Two lines in the data below mark the range: the one with "3. Run the following" and the one with "1. Prepare adjacency". Return both, along with every line between them, exactly.

**Saved entries:**

----

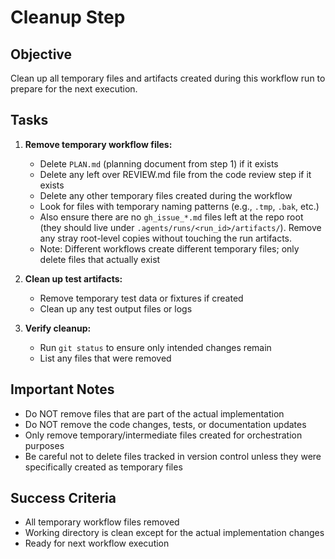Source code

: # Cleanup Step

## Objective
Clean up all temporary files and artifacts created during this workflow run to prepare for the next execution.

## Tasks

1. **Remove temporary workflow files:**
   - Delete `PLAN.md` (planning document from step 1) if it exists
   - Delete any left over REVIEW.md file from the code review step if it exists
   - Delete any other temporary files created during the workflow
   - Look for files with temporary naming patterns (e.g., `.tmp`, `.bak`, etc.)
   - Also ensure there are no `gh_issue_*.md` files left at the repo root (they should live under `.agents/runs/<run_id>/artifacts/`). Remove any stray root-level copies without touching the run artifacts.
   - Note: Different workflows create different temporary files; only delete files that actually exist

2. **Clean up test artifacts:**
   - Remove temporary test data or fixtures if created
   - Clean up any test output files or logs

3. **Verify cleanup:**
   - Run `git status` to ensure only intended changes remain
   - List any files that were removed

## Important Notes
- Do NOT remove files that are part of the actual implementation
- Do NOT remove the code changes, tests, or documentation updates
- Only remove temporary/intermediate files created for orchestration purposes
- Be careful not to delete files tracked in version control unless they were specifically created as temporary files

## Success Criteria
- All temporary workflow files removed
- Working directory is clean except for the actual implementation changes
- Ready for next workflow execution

----

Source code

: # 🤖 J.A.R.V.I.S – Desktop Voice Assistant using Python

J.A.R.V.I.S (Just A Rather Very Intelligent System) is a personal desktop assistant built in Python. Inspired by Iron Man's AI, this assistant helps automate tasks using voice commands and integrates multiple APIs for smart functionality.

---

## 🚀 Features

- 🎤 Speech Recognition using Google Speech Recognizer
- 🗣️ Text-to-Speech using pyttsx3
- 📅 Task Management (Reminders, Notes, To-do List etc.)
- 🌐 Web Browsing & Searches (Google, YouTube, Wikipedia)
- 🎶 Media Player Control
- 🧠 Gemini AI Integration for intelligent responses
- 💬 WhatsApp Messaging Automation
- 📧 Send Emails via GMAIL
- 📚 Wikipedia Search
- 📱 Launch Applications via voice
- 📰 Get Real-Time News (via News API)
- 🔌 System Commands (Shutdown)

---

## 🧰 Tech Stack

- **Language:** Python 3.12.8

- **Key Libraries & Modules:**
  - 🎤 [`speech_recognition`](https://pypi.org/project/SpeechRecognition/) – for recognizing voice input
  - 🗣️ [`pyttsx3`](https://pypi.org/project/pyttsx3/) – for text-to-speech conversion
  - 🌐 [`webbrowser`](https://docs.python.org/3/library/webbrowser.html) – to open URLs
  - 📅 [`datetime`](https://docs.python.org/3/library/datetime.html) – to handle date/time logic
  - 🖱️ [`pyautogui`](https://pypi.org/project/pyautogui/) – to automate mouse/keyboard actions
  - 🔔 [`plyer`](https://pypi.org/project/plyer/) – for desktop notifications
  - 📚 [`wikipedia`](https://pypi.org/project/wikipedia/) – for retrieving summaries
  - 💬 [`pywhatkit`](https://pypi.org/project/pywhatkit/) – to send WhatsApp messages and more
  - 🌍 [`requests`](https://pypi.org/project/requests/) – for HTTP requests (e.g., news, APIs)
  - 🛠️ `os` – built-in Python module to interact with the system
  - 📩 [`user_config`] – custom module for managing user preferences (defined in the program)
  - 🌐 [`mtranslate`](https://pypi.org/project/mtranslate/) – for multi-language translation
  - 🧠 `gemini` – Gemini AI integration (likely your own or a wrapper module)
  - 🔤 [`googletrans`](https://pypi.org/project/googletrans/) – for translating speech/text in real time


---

----

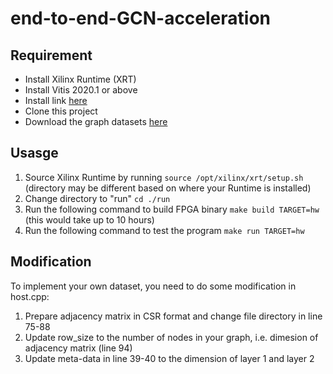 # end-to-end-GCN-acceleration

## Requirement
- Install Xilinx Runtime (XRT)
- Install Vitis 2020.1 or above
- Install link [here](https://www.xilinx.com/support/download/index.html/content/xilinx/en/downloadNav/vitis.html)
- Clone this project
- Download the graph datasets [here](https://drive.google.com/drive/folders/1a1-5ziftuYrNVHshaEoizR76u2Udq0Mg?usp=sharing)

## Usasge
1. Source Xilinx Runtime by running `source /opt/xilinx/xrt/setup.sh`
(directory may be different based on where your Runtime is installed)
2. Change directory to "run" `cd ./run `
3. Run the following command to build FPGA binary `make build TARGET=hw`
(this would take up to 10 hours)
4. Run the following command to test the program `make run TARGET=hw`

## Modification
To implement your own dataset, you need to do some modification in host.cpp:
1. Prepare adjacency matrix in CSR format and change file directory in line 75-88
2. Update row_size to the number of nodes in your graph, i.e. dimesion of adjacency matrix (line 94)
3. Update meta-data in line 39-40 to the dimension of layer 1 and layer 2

----

**RESPONSE FOR THIS EXERCISE:**
3. Run the following command to build FPGA binary `make build TARGET=hw`
(this would take up to 10 hours)
4. Run the following command to test the program `make run TARGET=hw`

## Modification
To implement your own dataset, you need to do some modification in host.cpp:
1. Prepare adjacency matrix in CSR format and change file directory in line 75-88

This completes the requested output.